I didn’t know what to do or say, so I sat there, watching as he looked up at the ceiling and ground his teeth.

“I fight for her. I want to go into exile with her and her family.”

I looked down and away, unable to look at the passion I saw in his tight lipped grimace. “It’s a hard journey into exile. 4 days in the wasteland before you reach the village. Water and food run low. In the village, it’s an unforgiving life with many ways to die. Raiders attack to steal children, diseases cause many lives to be cut short. Many children don’t live to become adults.” I looked back up at him, “Do you want that life?”

He nodded, his jaw clenched. “I thought about doing something to get myself Dishonored to be with her before you showed up. This life I have now is not the one I want.”

So this was his real reason for fighting. He wasn’t just quietly following Henry, whose name in my thoughts felt like the bitter bread in my throat that ate right before he died.

Was Henry idealistic because he was fighting for Daniel? Or was I reading too much into this and this was not why Henry chose to rebel. I would never know since Henry was dead.

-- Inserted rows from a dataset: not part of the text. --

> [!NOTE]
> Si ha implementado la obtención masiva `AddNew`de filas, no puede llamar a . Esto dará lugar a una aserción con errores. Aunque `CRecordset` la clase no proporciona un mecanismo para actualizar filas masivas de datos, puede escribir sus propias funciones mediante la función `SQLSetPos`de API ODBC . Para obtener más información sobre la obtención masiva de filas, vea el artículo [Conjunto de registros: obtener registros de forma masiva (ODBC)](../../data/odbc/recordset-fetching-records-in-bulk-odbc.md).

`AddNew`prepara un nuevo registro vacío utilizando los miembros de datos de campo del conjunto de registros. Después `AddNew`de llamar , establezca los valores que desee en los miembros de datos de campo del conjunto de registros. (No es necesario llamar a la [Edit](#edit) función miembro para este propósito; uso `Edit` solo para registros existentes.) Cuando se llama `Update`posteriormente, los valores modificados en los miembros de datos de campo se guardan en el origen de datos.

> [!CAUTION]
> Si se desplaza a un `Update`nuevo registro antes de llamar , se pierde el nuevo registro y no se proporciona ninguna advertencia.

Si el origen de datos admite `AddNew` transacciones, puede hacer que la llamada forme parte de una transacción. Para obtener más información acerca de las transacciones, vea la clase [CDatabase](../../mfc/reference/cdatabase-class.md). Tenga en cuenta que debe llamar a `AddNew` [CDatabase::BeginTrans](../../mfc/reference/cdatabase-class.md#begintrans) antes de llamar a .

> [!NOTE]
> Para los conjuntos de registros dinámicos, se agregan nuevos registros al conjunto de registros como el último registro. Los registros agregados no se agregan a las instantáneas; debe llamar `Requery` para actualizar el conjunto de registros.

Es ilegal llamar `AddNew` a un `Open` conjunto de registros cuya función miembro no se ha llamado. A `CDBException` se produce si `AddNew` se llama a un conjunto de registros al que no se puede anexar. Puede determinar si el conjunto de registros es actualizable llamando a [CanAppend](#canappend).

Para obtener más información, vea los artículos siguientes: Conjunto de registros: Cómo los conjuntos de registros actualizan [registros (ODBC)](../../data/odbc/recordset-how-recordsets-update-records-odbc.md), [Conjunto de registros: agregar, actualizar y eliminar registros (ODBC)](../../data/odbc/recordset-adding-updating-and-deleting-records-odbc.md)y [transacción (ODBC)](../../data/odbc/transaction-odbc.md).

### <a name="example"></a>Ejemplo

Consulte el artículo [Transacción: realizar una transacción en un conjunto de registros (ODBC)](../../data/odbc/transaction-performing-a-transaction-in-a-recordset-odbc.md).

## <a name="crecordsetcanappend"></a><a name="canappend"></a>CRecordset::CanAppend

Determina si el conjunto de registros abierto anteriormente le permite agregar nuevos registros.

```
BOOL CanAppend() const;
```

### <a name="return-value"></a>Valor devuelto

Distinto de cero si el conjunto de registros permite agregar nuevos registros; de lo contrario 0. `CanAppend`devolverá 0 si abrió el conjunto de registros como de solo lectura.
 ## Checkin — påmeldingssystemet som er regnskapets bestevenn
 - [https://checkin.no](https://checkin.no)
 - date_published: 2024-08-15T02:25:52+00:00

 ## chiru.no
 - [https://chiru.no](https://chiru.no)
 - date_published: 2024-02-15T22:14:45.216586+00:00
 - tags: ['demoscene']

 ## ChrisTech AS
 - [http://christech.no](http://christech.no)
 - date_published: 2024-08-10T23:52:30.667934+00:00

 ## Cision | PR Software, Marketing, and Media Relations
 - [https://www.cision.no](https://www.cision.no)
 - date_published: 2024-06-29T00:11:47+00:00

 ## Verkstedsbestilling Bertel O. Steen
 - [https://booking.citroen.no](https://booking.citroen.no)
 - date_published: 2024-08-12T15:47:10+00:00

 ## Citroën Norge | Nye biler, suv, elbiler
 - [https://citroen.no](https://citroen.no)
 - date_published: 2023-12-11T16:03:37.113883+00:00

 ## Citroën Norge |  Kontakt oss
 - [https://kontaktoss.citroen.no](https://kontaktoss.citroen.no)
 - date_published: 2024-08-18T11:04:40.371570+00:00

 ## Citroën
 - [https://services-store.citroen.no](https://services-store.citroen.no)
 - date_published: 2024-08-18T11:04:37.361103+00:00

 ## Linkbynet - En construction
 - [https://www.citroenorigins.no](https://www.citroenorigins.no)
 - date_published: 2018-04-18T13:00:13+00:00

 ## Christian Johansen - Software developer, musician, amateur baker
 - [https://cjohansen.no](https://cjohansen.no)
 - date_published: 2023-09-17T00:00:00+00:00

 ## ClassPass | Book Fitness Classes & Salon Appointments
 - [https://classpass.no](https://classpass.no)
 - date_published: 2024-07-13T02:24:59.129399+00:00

Daniel went to sit on the opposite side of the room, his eyes staring at a spot on the wall that had nothing on it. What was he thinking about? Was he questioning himself over why Henry died instead of him? He was right to question that. We needed Henry, and without him we were directionless. I might have some ideas, but I wasn’t trained in fighting the way - we still had Dan! Dan might have had a different strategy than Henry, and we might be pivoting the way we fought, but he was trained to fight. The village constantly was defending against the raiders. Dan would have good strategies.

“We need to get in touch with Dan. He will have an idea of what to do now.” My words broke through Daniel’s reverie and he slowly looked over at me.

He shrugged, “Maybe.” And then his eyes looked away.

If I hadn’t been there, would he have taken Henry through the trapdoor instead of leaving him?

A single knock rang out on the wall, and then a section of wall opened to reveal the door’s location.

“Garen!” Daniel’s voice sounded excited. “How did the planned movement go? Were we more successful there than at hiding?

Garen shook his head, and I felt like a snake was trying to eat my stomach.

“We’re holding a small space around a warehouse near the Wall, but our retreat turned into more of a route. They started hitting us from all sides right before the planned retreat.” He turned and looked directly at me. “The man from beyond the Wall, Dan, he was injured badly. He demanded we take him to the Wall, which we did, but it didn’t look good. No one survives injuries like that.”